Ancora diversa la vicenda della ricezione dei temi del socialismo
liberale, vittima anche recentemente di una serie di equivoci che affondano nel
tempo le proprie radici. Gaetano
Arfè amava raccontare che nella notte successiva alla conclusione del congresso
socialista di Venezia del 1957 (che vide, dopo il XX congresso e l’invasione
sovietica dell’Ungheria, la vittoria della svolta autonomistica, in minoranza
però negli organi dirigenti del partito), Nenni, amareggiato e stanco, si
lasciò andare all’onda dei ricordi parlandogli a lungo di Rosselli ed
esprimendo il rincrescimento, senza sottacere le proprie responsabilità, che i
socialisti avessero lasciato cadere l’eredità rosselliana.
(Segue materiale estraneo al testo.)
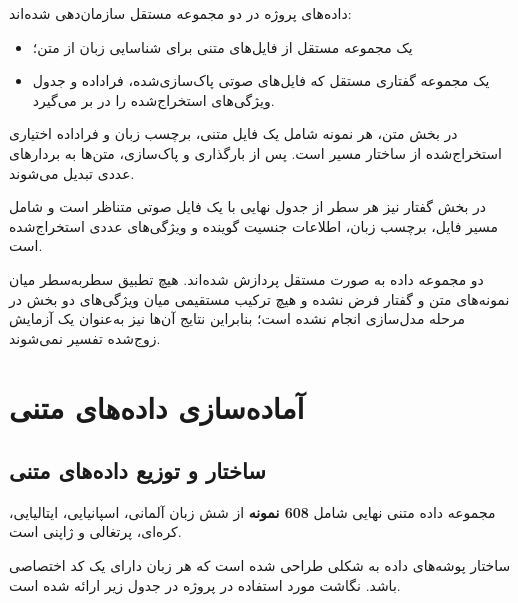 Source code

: داده‌های پروژه در دو مجموعه مستقل سازمان‌دهی شده‌اند:

\begin{itemize}

	\item یک مجموعه مستقل از فایل‌های متنی برای شناسایی زبان از متن؛

	\item یک مجموعه گفتاری مستقل که فایل‌های صوتی پاک‌سازی‌شده، فراداده و جدول ویژگی‌های استخراج‌شده را در بر می‌گیرد.

\end{itemize}

در بخش متن، هر نمونه شامل یک فایل متنی، برچسب زبان و فراداده اختیاری استخراج‌شده از ساختار مسیر است. پس از بارگذاری و پاک‌سازی، متن‌ها به بردارهای عددی تبدیل می‌شوند.

در بخش گفتار نیز هر سطر از جدول نهایی با یک فایل صوتی متناظر است و شامل مسیر فایل، برچسب زبان، اطلاعات جنسیت گوینده و ویژگی‌های عددی استخراج‌شده است.

دو مجموعه داده به صورت مستقل پردازش شده‌اند. هیچ تطبیق سطربه‌سطر میان نمونه‌های متن و گفتار فرض نشده و هیچ ترکیب مستقیمی میان ویژگی‌های دو بخش در مرحله مدل‌سازی انجام نشده است؛ بنابراین نتایج آن‌ها نیز به‌عنوان یک آزمایش زوج‌شده تفسیر نمی‌شوند.


\section{آماده‌سازی داده‌های متنی}


\subsection{ساختار و توزیع داده‌های متنی}

مجموعه داده متنی نهایی شامل
\textbf{608 نمونه}
از شش زبان آلمانی، اسپانیایی، ایتالیایی، کره‌ای، پرتغالی و ژاپنی است.

ساختار پوشه‌های داده به شکلی طراحی شده است که هر زبان دارای یک کد اختصاصی باشد. نگاشت مورد استفاده در پروژه در جدول زیر ارائه شده است.

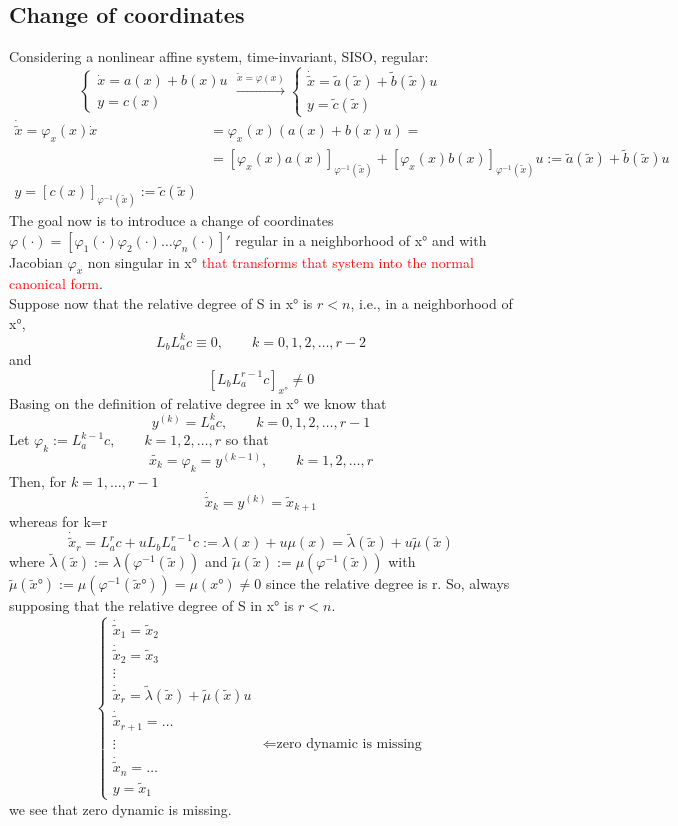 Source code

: \subsection{Change of coordinates}\label{changeofcoord}
Considering a nonlinear affine system, time-invariant, SISO, regular:
\[
\begin{cases}
	\dot{x}=a(x)+b(x)u\\
	y=c(x)
\end{cases} \xrightarrow{\tilde{x}=\varphi(x)}
\begin{cases}
	\dot{\tilde{x}}=\tilde{a}(\tilde{x})+\tilde{b}(\tilde{x})u\\
	y=\tilde{c}(\tilde{x})
\end{cases} 
\]
\[
\begin{aligned}
	\dot{\tilde{x}}=\varphi_x(x)\dot{x}&=\varphi_x(x)(a(x)+b(x)u)=\\
	&=[\varphi_x(x)a(x)]_{\varphi^{-1}(\tilde{x})}+[\varphi_x(x)b(x)]_{\varphi^{-1}(\tilde{x})}u :=\tilde{a}(\tilde{x})+\tilde{b}(\tilde{x})u\\
	y=[c(x)]_{\varphi^{-1}(\tilde{x})}:=\tilde{c}(\tilde{x})
\end{aligned}
\]The goal now is to introduce a change of coordinates $\varphi(\cdot)=[\varphi_1(\cdot) \varphi_2(\cdot) \dots \varphi_n(\cdot)]'$ regular in a neighborhood of x° and with Jacobian $\varphi_x$ non singular in x° \textcolor{red}{that transforms that system into the normal canonical form}.\\Suppose now that the relative degree of S in x° is $r<n$, i.e., in a neighborhood of x°, \[L_bL_a^kc\equiv 0,	\qquad k=0,1,2,\dots,r-2\] and \[[L_bL_a^{r-1}c]_{x°}\neq0\] Basing on the definition of relative degree in x° we know that \[y^{(k)}=L_a^kc,\qquad k=0,1,2,\dots,r-1\] Let $\varphi_k:=L_a^{k-1}c,\qquad k=1,2,\dots,r$ so that \[\tilde{x_k}=\varphi_k=y^{(k-1)},\qquad k=1,2,\dots,r\]Then, for $k=1,\dots,r-1$ \[\dot{\tilde{x}}_k=y^{(k)}=\tilde{x}_{k+1}\] whereas for k=r
\[
\dot{\tilde{x}}_r=L_a^rc+uL_bL_a^{r-1}c:=\lambda(x)+u\mu(x)=\tilde{\lambda}(\tilde{x})+u\tilde{\mu}(\tilde{x})
\] where $\tilde{\lambda}(\tilde{x}):=\lambda(\varphi^{-1}(\tilde{x}))$ and $\tilde{\mu}(\tilde{x}):=\mu(\varphi^{-1}(\tilde{x}))$   with $\tilde{\mu}(\tilde{x}°):=\mu(\varphi^{-1}(\tilde{x}°))=\mu(x°)\neq0$ since the relative degree is r.
So, always supposing that the relative degree of S in x° is $r<n$.
\[
\begin{cases}
		\dot{\tilde{x}}_1=\tilde{x}_2\\
		\dot{\tilde{x}}_2=\tilde{x}_3\\
		\vdots\\
		\dot{\tilde{x}}_r=\tilde{\lambda}(\tilde{x})+\tilde{\mu}(\tilde{x})u\\
		\dot{\tilde{x}}_{r+1}=\dots\\
		\vdots & \Leftarrow\text{zero dynamic is missing}\\
		\dot{\tilde{x}}_n=\dots\\
	y=\tilde{x}_1
\end{cases}
\] we  see that zero dynamic is missing.
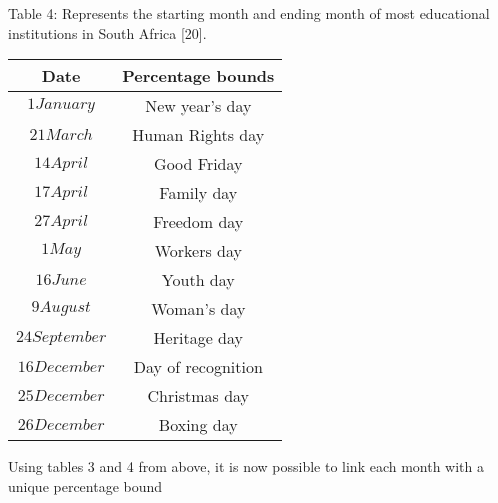 \documentclass{article}
\begin{document}
\begin {center}
Table 4: {Represents the starting month and ending month of most educational institutions in South Africa [20].}

\end {center}
\begin{center}
\begin {tabular}{|c|c|}
\hline

Date& Percentage bounds \\ [0.5ex]
\hline

 $1 January$&New year’s day\\
  $21 March$&Human Rights day\\
   $14 April$&Good Friday\\
    $17 April$&Family day\\
     $27 April$&Freedom day\\
      $1 May$&Workers day\\
       $16 June$&Youth day\\
        $9 August$&Woman’s day\\
         $24 September$&Heritage day\\
          $16 December$&Day of recognition\\
            $25 December$&Christmas day\\
              $26 December$&Boxing day\\
\hline

\end {tabular}

\end {center}
Using tables 3 and 4 from above, it is now possible to link each month with a unique percentage bound
\end{document}
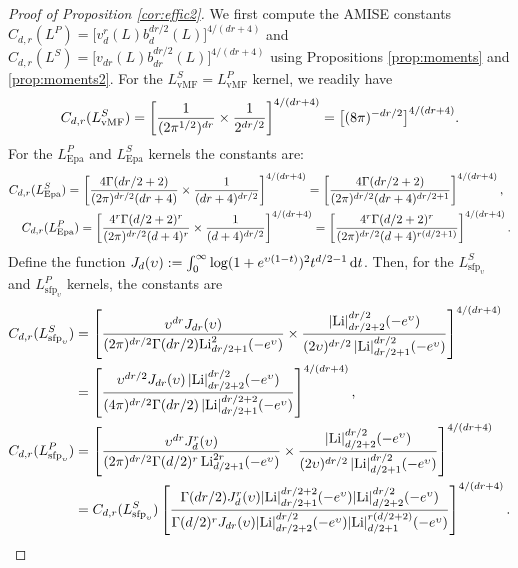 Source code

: \documentclass[oneside,11pt]{article}
\begin{document}
\begin{proof}[Proof of Proposition \ref{cor:effic2}]
We first compute the AMISE constants
$C_{d,r}(L^P)=%
\big[v^r_d(L)b^{dr/2}_d(L)\big]^{4/(dr+4)}$ and $C_{d,r}(L^S)=%
\big[v_{dr}(L) b_{dr}^{dr/2}(L)\big]^{4/(dr+4)}$ using Propositions \ref{prop:moments} and \ref{prop:moments2}. For the $L_\mathrm{vMF}^S=L_\mathrm{vMF}^P$ kernel, we readily have
\begin{align*}
    C_{d,r}(L_\mathrm{vMF}^S)=%
    \lrc{\frac{1}{(2\pi^{1/2})^{dr}} \times \frac{1}{2^{dr/2}}}^{4/(dr+4)}%
    =\big[(8\pi)^{-dr/2}\big]^{4/(dr+4)}.
\end{align*}
For the $L_\mathrm{Epa}^P$ and $L_\mathrm{Epa}^S$ kernels the constants are:
\begin{align*}
    C_{d,r}(L_\mathrm{Epa}^S)%
    =&\,\lrc{\frac{4\Gamma(dr/2+2)}{(2\pi)^{dr/2}(dr+4)} \times \frac{1}{(dr+4)^{dr/2}}}^{4/(dr+4)}
    =\lrc{\frac{4\Gamma(dr/2+2)}{(2\pi)^{dr/2}(dr+4)^{dr/2+1}}}^{4/(dr+4)},\\
    C_{d,r}(L_\mathrm{Epa}^P)%
    &=\lrc{\frac{4^r\Gamma(d/2+2)^r}{(2\pi)^{dr/2}(d+4)^{r}} \times \frac{1}{(d+4)^{dr/2}}}^{4/(dr+4)}
    =\lrc{\frac{4^r \Gamma(d/2+2)^r}{(2\pi)^{dr/2}(d+4)^{r(d/2+1)}}}^{4/(dr+4)}.
\end{align*}
Define the function $J_d(\upsilon)\defin\int_0^\infty \log(1+e^{\upsilon(1-t)})^2 t^{d/2-1} \,\rd t$. Then, for the $L_{\mathrm{sfp}_\upsilon}^S$ and $L_{\mathrm{sfp}_\upsilon}^P$ kernels, the constants are
\begin{align*}
    C_{d,r}(L_{\mathrm{sfp}_\upsilon}^S)%
    &=\lrc{\frac{\upsilon^{dr}J_{dr}(\upsilon)}{(2\pi)^{dr/2}\Gamma(dr/2)\mathrm{Li}^2_{dr/2+1}(-e^\upsilon)} \times \frac{|\mathrm{Li}|^{dr/2}_{dr/2+2}(-e^\upsilon)}{(2\upsilon)^{dr/2}\,|\mathrm{Li}|^{dr/2}_{dr/2+1}(-e^\upsilon)}}^{4/(dr+4)}\\
    &=\lrc{\frac{\upsilon^{dr/2}J_{dr}(\upsilon) \,|\mathrm{Li}|_{dr/2+2}^{dr/2}(-e^\upsilon)}{(4\pi)^{dr/2}\Gamma(dr/2) \,|\mathrm{Li}|^{dr/2+2}_{dr/2+1}(-e^\upsilon)}}^{4/(dr+4)},\\
    C_{d,r}(L_{\mathrm{sfp}_\upsilon}^P)%
    &=\lrc{\frac{\upsilon^{dr}J_d^r(\upsilon)}{(2\pi)^{dr/2}\Gamma(d/2)^r\,\mathrm{Li}^{2r}_{d/2+1}(-e^\upsilon)}\times \frac{|\mathrm{Li}|_{d/2+2}^{dr/2}(-e^\upsilon)}{(2\upsilon)^{dr/2}\,|\mathrm{Li}|_{d/2+1}^{dr/2}(-e^\upsilon)}}^{4/(dr+4)}\\
    &=C_{d,r}(L_{\mathrm{sfp}_\upsilon}^S)\lrc{\frac{\Gamma(dr/2)J_d^r(\upsilon)|\mathrm{Li}|_{dr/2+1}^{dr/2+2}(-e^\upsilon)|\mathrm{Li}|_{d/2+2}^{dr/2}(-e^\upsilon)}{\Gamma(d/2)^rJ_{dr}(\upsilon)|\mathrm{Li}|_{dr/2+2}^{dr/2}(-e^\upsilon)|\mathrm{Li}|_{d/2+1}^{r(d/2+2)}(-e^\upsilon)}}^{4/(dr+4)}.
\end{align*}


\end{proof}
\end{document}
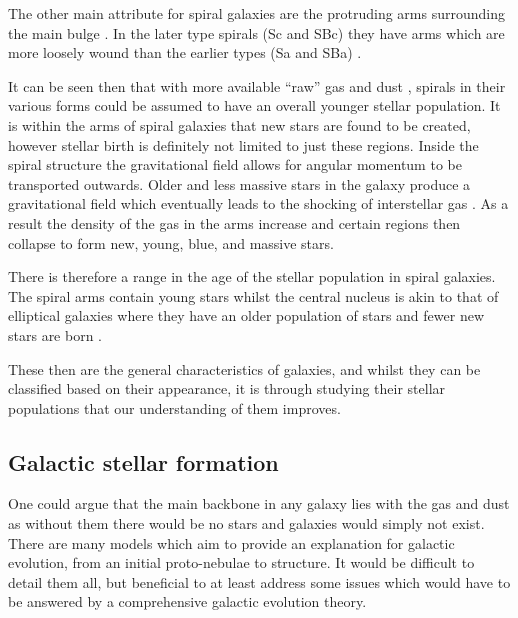 \documentclass[12pt, twocolumn]{revtex4}    %
\begin{document}
The other main attribute for spiral galaxies are the protruding arms surrounding the main bulge \citep{carroll_astro}. In the later type spirals (Sc and SBc) they have arms which are more loosely wound than the earlier types (Sa and SBa) \citep{moore_databook}.

It can be seen then that with more available ``raw'' gas and dust \citep{carroll_astro}, spirals in their various forms could be assumed to have an overall younger stellar population. It is within the arms of spiral galaxies that new stars are found to be created, however stellar birth is definitely not limited to just these regions. Inside the spiral structure the gravitational field allows for angular momentum to be transported outwards. Older and less massive stars in the galaxy produce a gravitational field which eventually leads to the shocking of interstellar gas \citep{binney_galaxies}. As a result the density of the gas in the arms increase and certain regions then collapse to form new, young, blue, and massive stars. 

There is therefore a range in the age of the stellar population in spiral galaxies. The spiral arms contain young stars whilst the central nucleus is akin to that of elliptical galaxies where they have an older population of stars and fewer new stars are born \citep{carroll_astro, binney_galaxies}.

These then are the general characteristics of galaxies, and whilst they can be classified based on their appearance, it is through studying their stellar populations that our understanding of them improves. 


\subsection{Galactic stellar formation}


One could argue that the main backbone in any galaxy lies with the gas and dust as without them there would be no stars and galaxies would simply not exist. There are many models which aim to provide an explanation for galactic evolution, from an initial proto-nebulae to structure. It would be difficult to detail them all, but beneficial to at least address some issues which would have to be answered by a comprehensive galactic evolution theory. 
\end{document}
Osservava inoltre,
continuava Arfè, che tra le cause minori ma non trascurabili di questo fatto
c’era anche quella che Rosselli, intitolando al socialismo liberale la sua
opera più nota, aveva fatto una scelta poco felice, perché per molti socialisti
che non avevano letto il libro, ma ne conoscevano il titolo, quella espressione
stava a significare un socialismo ibrido, accomodante, annacquato, il
“socialismo che si contenta”, come Salvemini definiva il socialismo di Ivanoe
Bonomi.
In
realtà, quello di Rosselli è tutt’altro che un socialismo accomodante o
annacquato. È certamente un socialismo che non è calato dall’alto, ma che punta
sull’individuo e sulla autoeducazione, fortemente volontaristico e non deterministico,
ma sempre socialismo è, in cui la “libertà di” (fare, intraprendere, agire) è
fondamentale, nella coscienza però di quanto sia utopistico
«l’andar cianciando di morale, di autonomia spirituale, di doveri, di adesione
e rispetto al metodo democratico, a chi versa nella miseria e riesce a
malapena, con un lavoro logorante e abbruttente, a soddisfare i bisogni primari
della vita»: la libertà dal bisogno è quindi premessa altrettanto fondamentale,
una libertà che può essere conquistata anche attraverso esperimenti cooperativi
e di autogestione, nell’ottica di un socialismo moderno, cosciente della crisi
in cui versa la socialdemocrazia in Europa. Come lo stesso Rosselli chiariva a
Claudio Treves sulla “Libertà” del 22 gennaio 1931, la tesi centrale di Socialismo liberale «consiste nella
piena conciliazione tra socialismo e libertà e nella confutazione delle
pseudoposizioni liberali borghesi: pseudo appunto perché esterne allo sforzo di
emancipazione della classe lavoratrice».
Il
problema che si poneva a Rosselli (e che si pone tuttora a chiunque abbia a
cuore le sorti del socialismo) è dunque quello individuato da Norberto Bobbio
nella sua prefazione all’edizione einaudiana di Socialismo liberale: come riaffermare le irrinunciabili esigenze
dei principi fondamentali del liberalismo e della democrazia senza rinnegare il
socialismo come fine? Bobbio così rispondeva, con la sua tradizionale
chiarezza: «Il dibattito di questi anni ha confermato la sostanziale differenza
tra l'interpretazione rosselliana del socialismo liberale e quella più corrente
nel dibattito teorico-politico. Rosselli non si propone di trovare una
conciliazione tra due opposte dottrine o due prassi politiche: per lui il
socialismo, una volta liberato dall'involucro dottrinale, il marxismo, che
sinora lo aveva irrigidito in un sistema filosofico imposto e accettato
dogmaticamente, è la continuazione, il perfezionamento, l'ultima fase, del
processo di emancipazione dell'uomo, di cui il primo momento è rappresentato
dal pensiero liberale e dalla sua attuazione storica nel riconoscimento
pubblico dei diritti della persona avvenuto attraverso le rivoluzioni americane
e francesi: il liberalismo, per Rosselli, è quindi un metodo, il socialismo un
fine».
Il 29 marzo 1932 moriva a Parigi Filippo Turati. Rosselli ne
scrisse un Profilo che resta tuttora,
a 80 anni di distanza, uno degli scritti più lucidi sul leader del riformismo
italiano, da discepolo fedele che ne riconosceva i meriti storici e però ne
coglieva anche le incertezze e i limiti dell’opera, prima tra tutti la
sconfitta subìta dal fascismo anche per
l’incapacità di parlare alle nuove generazioni, con credibilità e parole vive.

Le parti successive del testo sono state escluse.